***** TASK DATA

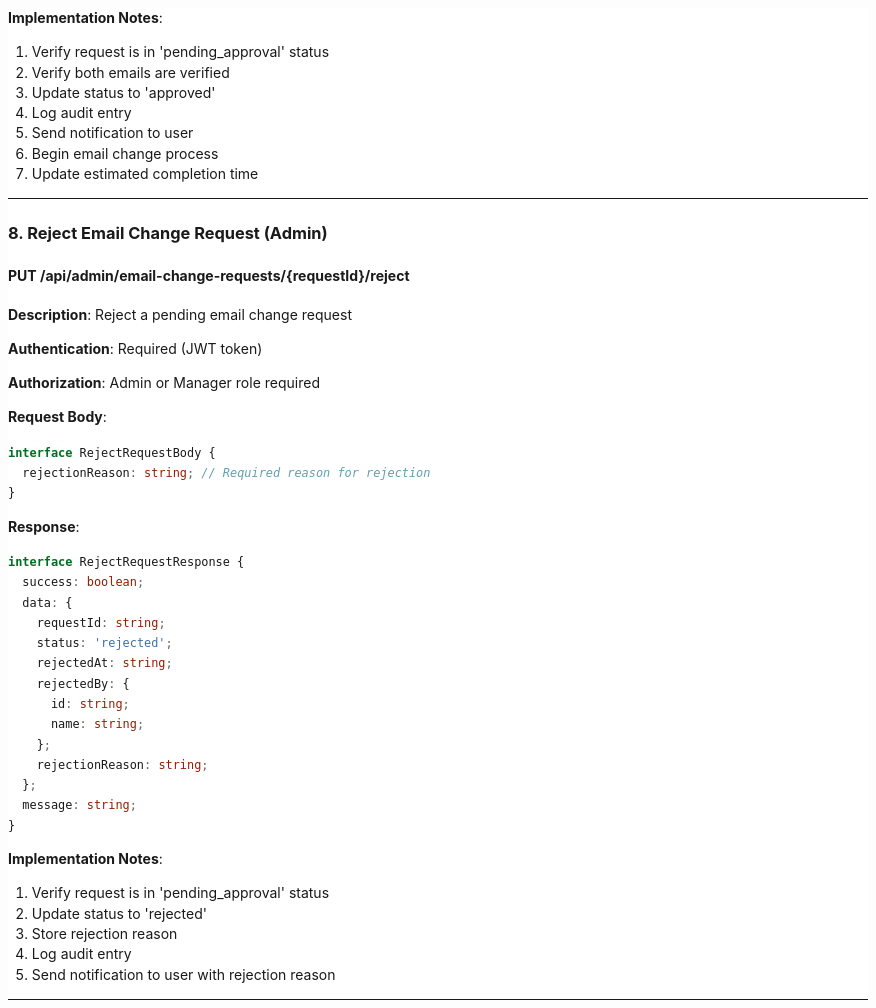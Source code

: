 **Implementation Notes**:
1. Verify request is in 'pending_approval' status
2. Verify both emails are verified
3. Update status to 'approved'
4. Log audit entry
5. Send notification to user
6. Begin email change process
7. Update estimated completion time

---

### **8. Reject Email Change Request (Admin)**

#### **PUT /api/admin/email-change-requests/{requestId}/reject**

**Description**: Reject a pending email change request

**Authentication**: Required (JWT token)

**Authorization**: Admin or Manager role required

**Request Body**:
```typescript
interface RejectRequestBody {
  rejectionReason: string; // Required reason for rejection
}
```

**Response**:
```typescript
interface RejectRequestResponse {
  success: boolean;
  data: {
    requestId: string;
    status: 'rejected';
    rejectedAt: string;
    rejectedBy: {
      id: string;
      name: string;
    };
    rejectionReason: string;
  };
  message: string;
}
```

**Implementation Notes**:
1. Verify request is in 'pending_approval' status
2. Update status to 'rejected'
3. Store rejection reason
4. Log audit entry
5. Send notification to user with rejection reason

---
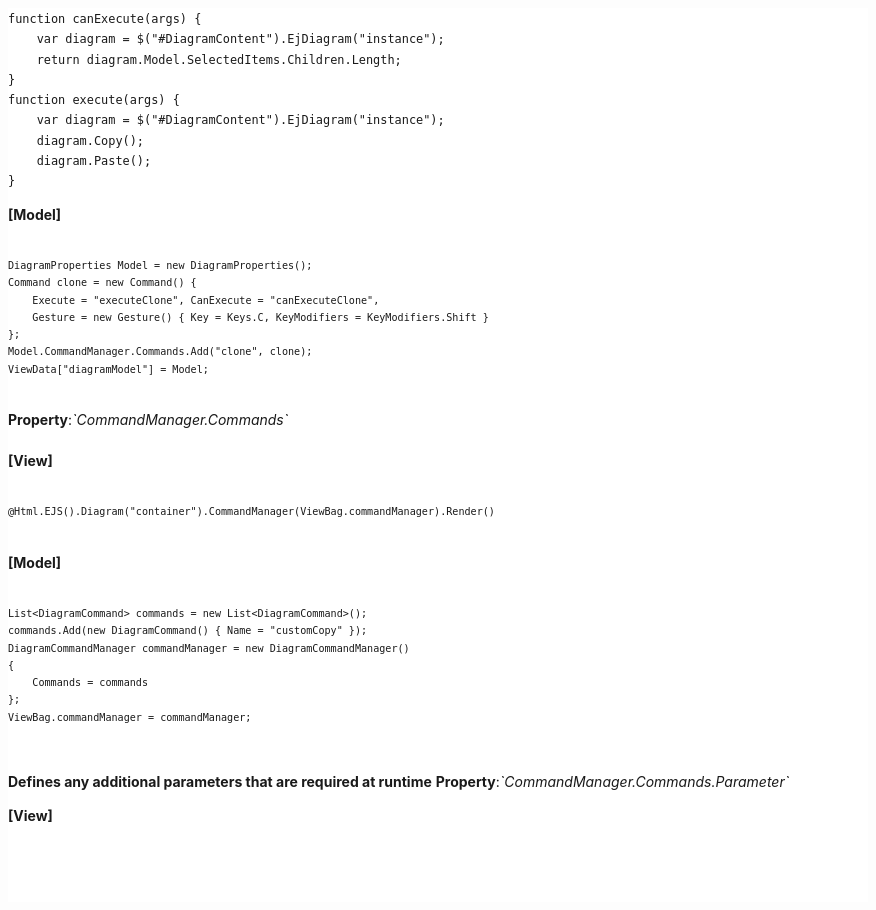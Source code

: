     function canExecute(args) {
        var diagram = $("#DiagramContent").EjDiagram("instance");
        return diagram.Model.SelectedItems.Children.Length;
    }
    function execute(args) {
        var diagram = $("#DiagramContent").EjDiagram("instance");
        diagram.Copy();
        diagram.Paste();
    }

</code>
<b>[Model]</b>

<code>

    DiagramProperties Model = new DiagramProperties();
    Command clone = new Command() {
        Execute = "executeClone", CanExecute = "canExecuteClone",
        Gesture = new Gesture() { Key = Keys.C, KeyModifiers = KeyModifiers.Shift }
    };
    Model.CommandManager.Commands.Add("clone", clone);
    ViewData["diagramModel"] = Model;

</code>
</td>
<td>
<b>Property</b>:<i>`CommandManager.Commands`</i>
<br>
<br>
<b>[View]</b>
<code>

    @Html.EJS().Diagram("container").CommandManager(ViewBag.commandManager).Render()

</code>
<b>[Model]</b>
<code>

    List<DiagramCommand> commands = new List<DiagramCommand>();
    commands.Add(new DiagramCommand() { Name = "customCopy" });
    DiagramCommandManager commandManager = new DiagramCommandManager()
    {
        Commands = commands
    };
    ViewBag.commandManager = commandManager;

</code></td>
</tr>
<tr>
<td><b>Defines any additional parameters that are required at runtime</b></td>
<td>
<b>Property</b>:<i>`CommandManager.Commands.Parameter`</i>

<b>[View]</b>

<code>
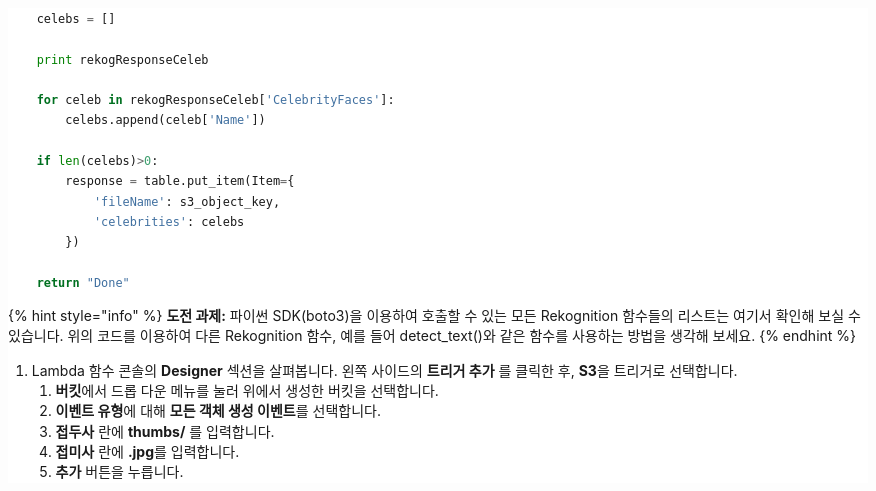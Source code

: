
 ```python
	celebs = []
	
	print rekogResponseCeleb
	
	for celeb in rekogResponseCeleb['CelebrityFaces']:
		celebs.append(celeb['Name'])
	
	if len(celebs)>0:
		response = table.put_item(Item={
			'fileName': s3_object_key,
			'celebrities': celebs
		})

	return "Done"
```

{% hint style="info" %}
**도전 과제:** 파이썬 SDK\(boto3\)을 이용하여 호출할 수 있는 모든 Rekognition 함수들의 리스트는 여기서 확인해 보실 수 있습니다. 위의 코드를 이용하여 다른 Rekognition 함수, 예를 들어 detect\_text\(\)와 같은 함수를 사용하는 방법을 생각해 보세요.
{% endhint %}

1. Lambda 함수 콘솔의 **Designer** 섹션을 살펴봅니다. 왼쪽 사이드의 **트리거 추가** 를 클릭한 후, **S3**을 트리거로 선택합니다.
   1. **버킷**에서 드롭 다운 메뉴를 눌러 위에서 생성한 버킷을 선택합니다.
   2. **이벤트 유형**에 대해 **모든 객체 생성 이벤트**를 선택합니다.
   3. **접두사** 란에 **thumbs/** 를 입력합니다.
   4. **접미사** 란에 **.jpg**를 입력합니다.
   5. **추가** 버튼을 누릅니다.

**********

> [ASSIGNMENT]: When a line of the data holds the string "Implementation", pick it out and copy it.

> [ANSWER SECTION]:
: **Implementation Notes**:
**Implementation Notes**:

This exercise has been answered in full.